J.M.W. Turner: Sketchbooks, Drawings and Watercolours

ISBN 978-1-84976-386-8

Joseph Mallord William Turner Lecture Diagram 8: Statue of King Charles II (after Joseph Moxon) c.1810

Joseph Mallord William Turner 1775–1851
Lecture Diagram 8: Statue of King Charles II (after Joseph Moxon) circa 1810
Turner Bequest CXCV 55
Pencil and watercolour on white wove paper, 999 x 673 mm
Watermarked ‘J WHATMAN | 1808’
Inscribed by Turner in red watercolour ‘8’ top left and in black and red watercolour ‘CAROLUS | SECONDUS | DEI GRA TIA | MAGNA BRIT – | TANIA FRAN – | CIA ET HIBERNIA | REX | Eye | Horizon | Moxon’
Inscribed by John Ruskin in red ink ‘55’ bottom left
Accepted by the nation as part of the Turner Bequest 1856
Made by Turner to accompany his discussion of height and relative proportion in sculpture in Lecture 1 as Professor of Perspective at the Royal Academy, Diagram 8 is based on an illustration from Joseph Moxon’s Practical Perspective; or Perspective Made Easy (1670, pl.XXXII). Turner owned a copy of the treatise.1 He describes the diagram as ‘whimsical’, working both as a tribute to King Charles II and as a representation of Moxon’s ‘principle of showing the necessity of increasing proportions so that the parts according to their elevations should increase in size’ and yet still appear ‘the same size by making the angle equal to vision upon a segment or radius’.2
For Turner’s library see Andrew Wilton, Turner and His Time, London 1987, p.247.
Turner, ‘Royal Academy Lectures’, circa1807–38, Department of Western Manuscripts, British Library, London, ADD MS 46151 J folio 9.
Technical notes:
Peter Bower states that the sheet is Double Elephant size Whatman paper made by William Balston, at Springfield Mill, Maidstone, Kent. The largest group within the perspective drawings, this batch of paper shows a ‘grid-like series of shadows that can be seen within the sheet in transmitted light.

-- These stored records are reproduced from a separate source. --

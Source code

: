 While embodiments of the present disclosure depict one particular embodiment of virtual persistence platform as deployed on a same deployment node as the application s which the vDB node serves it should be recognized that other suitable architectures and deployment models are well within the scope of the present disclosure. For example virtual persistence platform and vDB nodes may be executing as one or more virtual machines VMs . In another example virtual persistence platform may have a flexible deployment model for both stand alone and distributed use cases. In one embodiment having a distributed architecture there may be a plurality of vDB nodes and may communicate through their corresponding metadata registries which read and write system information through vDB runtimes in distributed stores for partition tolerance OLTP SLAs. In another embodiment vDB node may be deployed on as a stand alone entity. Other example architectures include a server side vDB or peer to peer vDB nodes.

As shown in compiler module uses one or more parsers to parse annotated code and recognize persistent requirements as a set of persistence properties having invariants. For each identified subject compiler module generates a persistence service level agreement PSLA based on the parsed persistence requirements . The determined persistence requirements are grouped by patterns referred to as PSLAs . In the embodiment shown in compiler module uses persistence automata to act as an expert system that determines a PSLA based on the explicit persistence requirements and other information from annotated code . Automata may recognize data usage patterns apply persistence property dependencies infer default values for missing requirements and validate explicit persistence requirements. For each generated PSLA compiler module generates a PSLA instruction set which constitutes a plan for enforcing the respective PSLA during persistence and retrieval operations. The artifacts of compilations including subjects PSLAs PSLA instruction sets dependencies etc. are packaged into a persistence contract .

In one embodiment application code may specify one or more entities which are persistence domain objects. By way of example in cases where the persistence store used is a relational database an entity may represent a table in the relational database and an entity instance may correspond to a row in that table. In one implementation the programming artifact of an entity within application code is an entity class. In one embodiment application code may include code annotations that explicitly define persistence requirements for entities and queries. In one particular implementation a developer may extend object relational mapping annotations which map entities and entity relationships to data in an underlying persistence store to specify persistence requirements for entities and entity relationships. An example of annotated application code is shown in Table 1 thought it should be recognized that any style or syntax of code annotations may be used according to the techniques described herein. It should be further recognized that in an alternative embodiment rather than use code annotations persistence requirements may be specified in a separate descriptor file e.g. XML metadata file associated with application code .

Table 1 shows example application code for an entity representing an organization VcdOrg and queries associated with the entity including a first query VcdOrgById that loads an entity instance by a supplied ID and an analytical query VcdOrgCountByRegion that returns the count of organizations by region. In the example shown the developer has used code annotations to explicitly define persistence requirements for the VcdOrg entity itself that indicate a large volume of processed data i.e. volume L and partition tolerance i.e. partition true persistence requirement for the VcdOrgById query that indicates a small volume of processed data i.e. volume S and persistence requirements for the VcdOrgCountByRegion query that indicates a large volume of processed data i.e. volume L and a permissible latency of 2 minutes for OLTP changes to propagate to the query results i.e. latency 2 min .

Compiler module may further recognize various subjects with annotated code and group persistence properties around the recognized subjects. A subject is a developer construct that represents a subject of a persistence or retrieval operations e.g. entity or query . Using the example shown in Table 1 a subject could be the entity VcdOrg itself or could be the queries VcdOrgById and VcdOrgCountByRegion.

This appears to have been caused by a trial method of supporting the woven wire mould cover on the mould’. Because this is the only batch he has seen with such a feature, Bower believes that ‘it may have been tried on one pair of moulds and for some reason never tried again’. He also writes that it is ‘not the best Whatman paper by any means; the weight of this group is also very variable and the moulds have not been kept clean during use’.1
Notes in Tate catalogue files.
Blank, save for an inscription by an unknown hand in pencil ‘55’ bottom right.

Andrea Fredericksen
June 2004

Supported by The Samuel H. Kress Foundation

Revised by David Blayney Brown
January 2012

How to cite

Andrea Fredericksen, ‘Lecture Diagram 8: Statue of King Charles II (after Joseph Moxon) c.1810 by Joseph Mallord William Turner’, catalogue entry, June 2004, revised by David Blayney Brown, January 2012, in David Blayney Brown (ed.), J.M.W. Turner: Sketchbooks, Drawings and Watercolours, Tate Research Publication, December 2012, https://www.tate.org.uk/art/research-publications/jmw-turner/joseph-mallord-william-turner-lecture-diagram-8-statue-of-king-charles-ii-after-joseph-r1136466, accessed 19 May 2022.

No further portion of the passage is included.